Case ID: haw_32/html/0051-01.html
Source: Caselaw Access Project
Author: {"author": "PERRY, C. J.", "license": "Public Domain", "url": "https://static.case.law/"}
Date Created: 2024-08-24T03:29:51.129683

ROBERT McCORRISTON v. HAROLD C. HILL, TAX ASSESSOR FOR THE FIRST TAXATION DIVISION, TERRITORY OF HAWAII.
    No. 1973.
    Argued June 20, 1931.
    Decided June 26, 1931.
    Perry, C. J., Banks and Parsons, JJ.
   OPINION OF THE COURT BY

PERRY, C. J.

This is a controversy concerning income taxes submitted to this court under the statute upon agreed facts.

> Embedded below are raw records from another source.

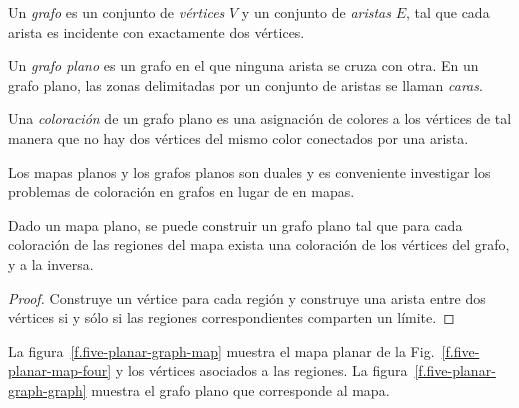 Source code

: {{\begin{definition}
Un \emph{grafo} es un conjunto de \emph{vértices} $V$ y un conjunto de \emph{aristas} $E$, tal que cada arista es incidente con exactamente dos vértices.

Un \emph{grafo plano} es un grafo en el que ninguna arista se cruza con otra. En un grafo plano, las zonas delimitadas por un conjunto de aristas se llaman \emph{caras}.

Una \emph{coloración} de un grafo plano es una asignación de colores a los vértices de tal manera que no hay dos vértices del mismo color conectados por una arista.
\end{definition}

Los mapas planos y los grafos planos son duales y es conveniente investigar los problemas de coloración en grafos en lugar de en mapas.

\begin{theorem}
Dado un mapa plano, se puede construir un grafo plano tal que para cada coloración de las regiones del mapa exista una coloración de los vértices del grafo, y a la inversa.
\end{theorem}

\begin{proof}
Construye un vértice para cada región y construye una arista entre dos vértices si y sólo si las regiones correspondientes comparten un límite. 
\end{proof}

\begin{example}
La figura~\ref{f.five-planar-graph-map} muestra el mapa planar de la Fig.~\ref{f.five-planar-map-four} y los vértices asociados a las regiones. La figura~\ref{f.five-planar-graph-graph} muestra el grafo plano que corresponde al mapa.
\end{example}

\begin{figure}[t]
\begin{minipage}{.45\textwidth}
\begin{center}
\end{center}
\end{minipage}
\end{figure}}}
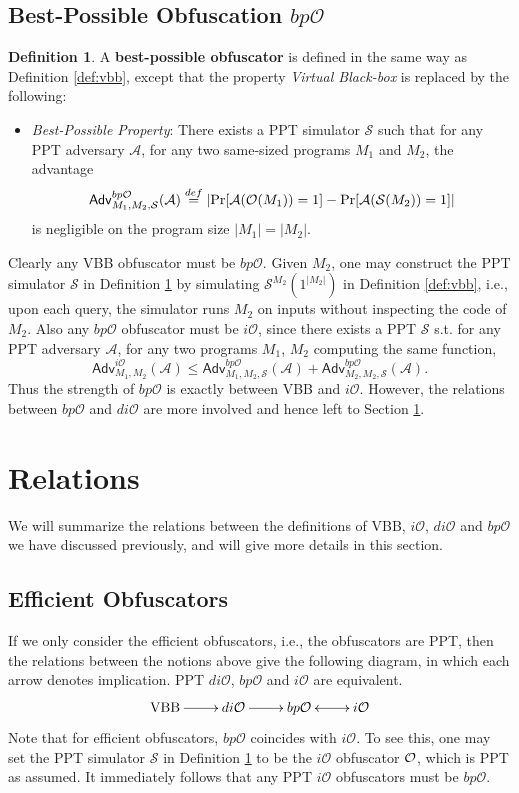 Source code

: \documentclass[12pt]{article}
\newcommand{\eqdef}{\stackrel{def}{=}}
\newcommand{\A}{\mathcal{A}}
\newcommand{\Sim}{\mathcal{S}}
\newcommand{\Adv}{\mathsf{Adv}}
\newcommand{\io}{i\mathcal{O}}
\newcommand{\dio}{di\mathcal{O}}
\newcommand{\bpo}{bp\mathcal{O}}
\theoremstyle{definition}
\newtheorem{definition}[theorem]{Definition}
\begin{document}
\subsection{Best-Possible Obfuscation $\bpo$}
\begin{definition}
\label{def:bp}
A {\bf best-possible obfuscator} is defined in the same way as Definition \ref{def:vbb}, except that the property \emph{Virtual Black-box} is replaced by the following:
\begin{itemize}
\item \emph{Best-Possible Property}: There exists a PPT simulator $\Sim$ such that for any PPT adversary $\A$, for any two same-sized programs $M_1$ and $M_2$, the advantage 
$$\Adv_{M_1,M_2,\Sim}^{\bpo}(\A) \eqdef \left| \Pr[\A(\bigoh(M_1)) = 1] - \Pr[\A(\Sim(M_2)) = 1] \right|$$
is negligible on the program size $|M_1| = |M_2|$.
\end{itemize}
\end{definition}
Clearly any VBB obfuscator must be $\bpo$. Given $M_2$, one may construct the PPT simulator $\Sim$ in Definition \ref{def:bp} by simulating $\Sim^{M_2}(1^{|M_2|})$ in Definition \ref{def:vbb}, i.e., upon each query, the simulator runs $M_2$ on inputs without inspecting the code of $M_2$. Also any $\bpo$ obfuscator must be $\io$, since there exists a PPT $\Sim$ s.t. for any PPT adversary $\A$, for any two programs $M_1$, $M_2$ computing the same function,
$$\Adv_{M_1,M_2}^{\io}(\A) \leq \Adv_{M_1,M_2,\Sim}^{\bpo}(\A) + \Adv_{M_2,M_2,\Sim}^{\bpo}(\A).$$ 
Thus the strength of $\bpo$ is exactly between VBB and $\io$. However, the relations between $\bpo$ and $\dio$ are more involved and hence left to Section \ref{sec:rel}.

\section{Relations}
\label{sec:rel}
We will summarize the relations between the definitions of VBB, $\io$, $\dio$ and $\bpo$ we have discussed previously, and will give more details in this section.

\subsection{Efficient Obfuscators}
If we only consider the efficient obfuscators, i.e., the obfuscators are PPT, then the relations between the notions above give the following diagram, in which each arrow denotes implication. PPT $\dio$, $\bpo$ and $\io$ are equivalent.
$$
\xymatrix{
\mathrm{VBB} \ar[r] & \dio \ar[r] & \bpo \ar@{<->}[r] & \io} 
$$
Note that for efficient obfuscators, $\bpo$ coincides with $\io$. To see this, one may set the PPT simulator $\Sim$ in Definition \ref{def:bp} to be the $\io$ obfuscator $\mathcal{O}$, which is PPT as assumed. It immediately follows that any PPT $\io$ obfuscators must be $\bpo$.
\end{document}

Dorothy Hurd McCorriston, wife of the taxpayer, died in San Francisco, California, on September 13, 1928, leaving a last will which was later duly admitted to probate in the circuit court of the first judicial circuit of this Territory. Appraisers appointed by the probate court appraised the value of the decedent’s estate as of the date of her death at $462,577.96. After due administration the executors were discharged on September 30, 1929, and distributed the trust estate to the trustees named in the will. After making a few specific legacies or gifts the testatrix provided: “all of the rest, residue and remainder of my property, of every nature and description whatsoever and wheresoever the same may be * * * I give, bequeath and devise unto my husband, Robert McCorriston, and Hawaiian Trust Company, Limited, a Hawaiian corporation, and their successors in trust, to have and to hold unto them jointly during the life of the said Robert McCorriston, and upon his death unto said Hawaiian Trust Company, Limited, upon the trusts and with the powers and for the uses and purposes hereinafter stated, namely: (a) to pay the net income of the trust estate to my husband so long as he shall live * * *; (b) upon and after the death of my husband, or upon and after my death in case he shall not survive me, the surviving trustee shall pay the net income of the trust estate unto my daughter, Mary Lou McCorriston, for and during her life;” and “(c) upon and after the death of my said daughter (but after the death of my said husband) the surviving trustee shall pay the net income of the trust estate to her child or children,” for a period of time described “and upon the termination of said period * * * the said trustee shall convey, transfer and pay over the- corpus and principal of the trust estate unto the child or children of my said daughter.” The trustees are given by the will power “to sell, lease, partition, exchange, mortgage, pledge and in any manner deal with and dispose of any of the property of the trust estate” and “to make reinvestments” at their discretion.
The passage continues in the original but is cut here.